In order to simplify the calculation, the consumption characteristics of the compressor are not considered in this paper, and the compression ratio is constant.

$${\pi }_{m,t}=k_t{\pi }_{n,t} ; 1\le t\le T$$

(19)

(5) Gas storage station operating constraint

$$G_{S,j,min}\le G_{S,j,t}=G_{S,j,t-1}+F_{S,j,t}^{in}-F_{S,j,t}^{out}\le G_{S,j,max} ; 1\le t\le T, 1\le j\le N_{SG}$$

(20)

$$0\le F_{S,j,t}^{in}\le x_{S,t}^{in}{F}_{S,j,\max }^{in} ; 1\le t\le T,1\le j\le N_{SG}$$

(21)

$$0\le F_{S,j,t}^{out}\le x_{j,t}^{out}{F}_{S,j,\max }^{out} ; 1\le t\le T,1\le j\le N_{SG}$$

(22)

$$x_{j,t}^{in}+x_{j,t}^{out}\le 1 ; 1\le t\le T,1\le j\le N_{SG}$$

(23)

(6) Nodal pressure constraint

$${\pi }_{n,\min }\le {\pi }_{n,t}\le {\pi }_{n,\max } ; 1\le t\le T,1\le n\le N_{node}$$

(24)

(7) Nodal gas flow balance constraint

$$A_i^w{F}_t^N-A_i^s{F}_{S,t}^{in}+A_i^s{F}_{S,t}^{out}-A_i^l{F}_{l,t}-A_i^g{F}_t^g-A_i^{p2g}{F}_t^{p2g}=A_i^D{F}_t^D ; 1\le t\le T,1\le i\le N_{node}$$

(25)

3.1.4. Electricity and Gas Coupling Constraints

The gas consumption and output active power of gas-fired units are shown in Equation (26), the upper and lower limits of output constraints and climbing constraints are shown in Equations (7) and (8), and the operation constraints of P2G are shown in Equations (27) and (28).

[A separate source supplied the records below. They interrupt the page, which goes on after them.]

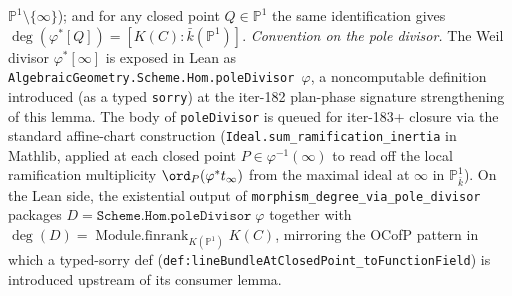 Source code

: \begin{lemma}
  \(\mathbb P^1 \setminus \{\infty\}\)); and for any closed point
  \(Q \in \mathbb P^1\) the same identification gives
  \(\deg(\varphi^*[Q]) = [K(C):\bar k(\mathbb P^1)]\).
  \emph{Convention on the pole divisor.} The Weil divisor
  \(\varphi^*[\infty]\) is exposed in Lean as
  \texttt{AlgebraicGeometry.Scheme.Hom.poleDivisor \(\varphi\)}, a
  noncomputable definition introduced (as a typed \texttt{sorry}) at the
  iter-182 plan-phase signature strengthening of this lemma. The body of
  \texttt{poleDivisor} is queued for iter-183+ closure via the standard
  affine-chart construction (\texttt{Ideal.sum\_ramification\_inertia}
  in Mathlib, applied at each closed point \(P \in \varphi^{-1}(\infty)\)
  to read off the local ramification multiplicity
  \(\ord_P(\varphi^* t_\infty)\) from the maximal ideal at \(\infty\) in
  \(\mathbb P^1_{\bar k}\)). On the Lean side, the existential output of
  \texttt{morphism\_degree\_via\_pole\_divisor} packages
  \(D = \texttt{Scheme.Hom.poleDivisor}\;\varphi\) together with
  \(\deg(D) = \operatorname{Module.finrank}_{K(\mathbb P^1)} K(C)\),
  mirroring the OCofP pattern in which a typed-sorry def
  (\texttt{def:lineBundleAtClosedPoint_toFunctionField}) is introduced
  upstream of its consumer lemma.
\end{lemma}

$$F_{i,t}^G=(a_i{(P_{i,t}^g)}^2+{\beta }_i{P}_{i,t}^g+{\gamma }_i)/Hg ; 1\le t\le T,1\le i\le N_g$$

(26)

$$F_{i,t}^{p2g}={\eta }_i^{p2g}{P}_{i,t}^{p2g}/Hg ; 1\le t\le T,1\le i\le N_{p2g}$$

(27)

$$P_{i,min}^{p2g}\le P_{i,t}^{p2g}\le P_{i,\max }^{p2g} ; 1\le t\le T,1\le i\le N_{p2g}$$

(28)

3.2. Outer Model: Optimal Carbon Price Solution Model of IPGES

The carbon trading market is recognized as an effective means to take into account the economics of dispatching and low-carbon environmental protection. The benchmark carbon price in the reward and punishment ladder-type carbon trading has a great impact on the total carbon emissions control and carbon trading costs. In this paper, the objective of the solution is to minimize the benchmark carbon price, as shown in Equation (29), and the constraint condition is the total carbon emission control requirement of IPGES, as shown in Equations (30)–(32). The essence of the outer optimal carbon price model is to find the carbon price that makes the total carbon emission of IPGES not higher than the total carbon emission control requirement.

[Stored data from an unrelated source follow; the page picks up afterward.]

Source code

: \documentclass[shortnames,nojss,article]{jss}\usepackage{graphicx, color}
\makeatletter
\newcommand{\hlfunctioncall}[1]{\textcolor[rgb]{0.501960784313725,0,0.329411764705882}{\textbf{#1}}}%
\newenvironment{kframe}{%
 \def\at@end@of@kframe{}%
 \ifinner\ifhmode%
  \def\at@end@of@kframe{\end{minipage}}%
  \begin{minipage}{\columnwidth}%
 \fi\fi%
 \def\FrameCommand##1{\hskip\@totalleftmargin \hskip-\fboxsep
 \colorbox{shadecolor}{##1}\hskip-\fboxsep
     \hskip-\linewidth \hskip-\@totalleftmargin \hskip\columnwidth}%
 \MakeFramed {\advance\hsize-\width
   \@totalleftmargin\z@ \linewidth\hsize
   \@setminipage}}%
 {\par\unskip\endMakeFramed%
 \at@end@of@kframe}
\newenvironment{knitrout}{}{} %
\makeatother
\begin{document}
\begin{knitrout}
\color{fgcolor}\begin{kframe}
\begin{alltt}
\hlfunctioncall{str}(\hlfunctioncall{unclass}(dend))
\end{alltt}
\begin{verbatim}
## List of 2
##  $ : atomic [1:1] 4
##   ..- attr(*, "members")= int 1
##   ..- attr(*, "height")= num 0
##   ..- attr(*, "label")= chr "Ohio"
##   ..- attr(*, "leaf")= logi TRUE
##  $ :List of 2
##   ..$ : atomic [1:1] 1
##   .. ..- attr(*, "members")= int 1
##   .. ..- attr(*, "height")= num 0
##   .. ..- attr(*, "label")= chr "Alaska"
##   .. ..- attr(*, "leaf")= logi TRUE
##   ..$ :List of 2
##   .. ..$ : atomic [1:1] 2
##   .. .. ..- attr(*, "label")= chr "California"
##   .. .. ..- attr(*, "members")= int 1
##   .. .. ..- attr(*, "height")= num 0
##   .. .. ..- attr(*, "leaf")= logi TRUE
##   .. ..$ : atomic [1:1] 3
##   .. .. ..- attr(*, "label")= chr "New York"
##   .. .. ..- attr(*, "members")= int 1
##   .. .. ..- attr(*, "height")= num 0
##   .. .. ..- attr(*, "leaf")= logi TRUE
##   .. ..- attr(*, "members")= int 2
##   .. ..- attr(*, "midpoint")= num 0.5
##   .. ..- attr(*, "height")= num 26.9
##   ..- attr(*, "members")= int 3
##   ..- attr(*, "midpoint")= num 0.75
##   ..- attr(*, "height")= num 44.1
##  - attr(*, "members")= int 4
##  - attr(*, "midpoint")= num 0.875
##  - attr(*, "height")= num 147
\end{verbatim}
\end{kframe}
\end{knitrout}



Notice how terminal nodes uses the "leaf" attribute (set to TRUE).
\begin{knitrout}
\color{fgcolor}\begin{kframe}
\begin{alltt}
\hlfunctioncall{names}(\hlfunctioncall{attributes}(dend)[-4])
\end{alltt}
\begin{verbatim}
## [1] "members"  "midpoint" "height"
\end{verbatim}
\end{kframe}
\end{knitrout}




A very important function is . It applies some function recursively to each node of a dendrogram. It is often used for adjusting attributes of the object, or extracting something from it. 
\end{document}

$$\mathrm{Sub}. \min p_{rc}^0$$

(29)

$$\mathrm{S}.\mathrm{t}. E^S\le (1-{\lambda }_{redu})E^{S0}$$

(30)

$$E^S={\displaystyle \sum _{t=1}^T\left({\displaystyle \sum _{i=1}^{N_c}{\mu }_i{P}_{i,t}^c}+{\displaystyle \sum _{i=1}^{N_g}{\mu }_i{P}_{i,t}^g}-{\displaystyle \sum _{i=1}^{N_{p2g}}{\mu }_i{P}_{i,t}^{p2g}}\right)}$$

(31)

$$P_{i,t}^c,P_{i,t}^g,P_{i,t}^{p2g}\in \arg \left\{\min F^{sod}\right\}$$

(32)

where λ_redu is the carbon emission reduction coefficient; E^S0 is the total carbon emission of IPGES without carbon trading; E^S and $P_{i,t}^c$ are, respectively, the carbon emissions of the system and the dispatching power of carbon trading entities (CFPP, GFPP, P2G) determined by the inner-level IPGES stochastic optimization dispatching model.

4. Solving Method

For the bi-level optimization model constructed in this paper, the analysis is as follows: (1) The inner layer model has 0–1 nonlinear variables, and it is difficult to convert the two-layer model into a single-layer model through duality, so this paper adopts an iterative method to solve the inner and outer layer model. (2) The inner layer model is a stochastic optimization dispatching problem taking into account the uncertainty of wind power, and the stochastic model needs to be transformed into a deterministic form. (3) Nonlinear terms appear in the objective function and constraint conditions of the inner model, which is difficult to be solved directly. In this paper, the nonlinear terms are transformed into mixed integer linear programming problems. Appendix B shows the process of piecewise linearization.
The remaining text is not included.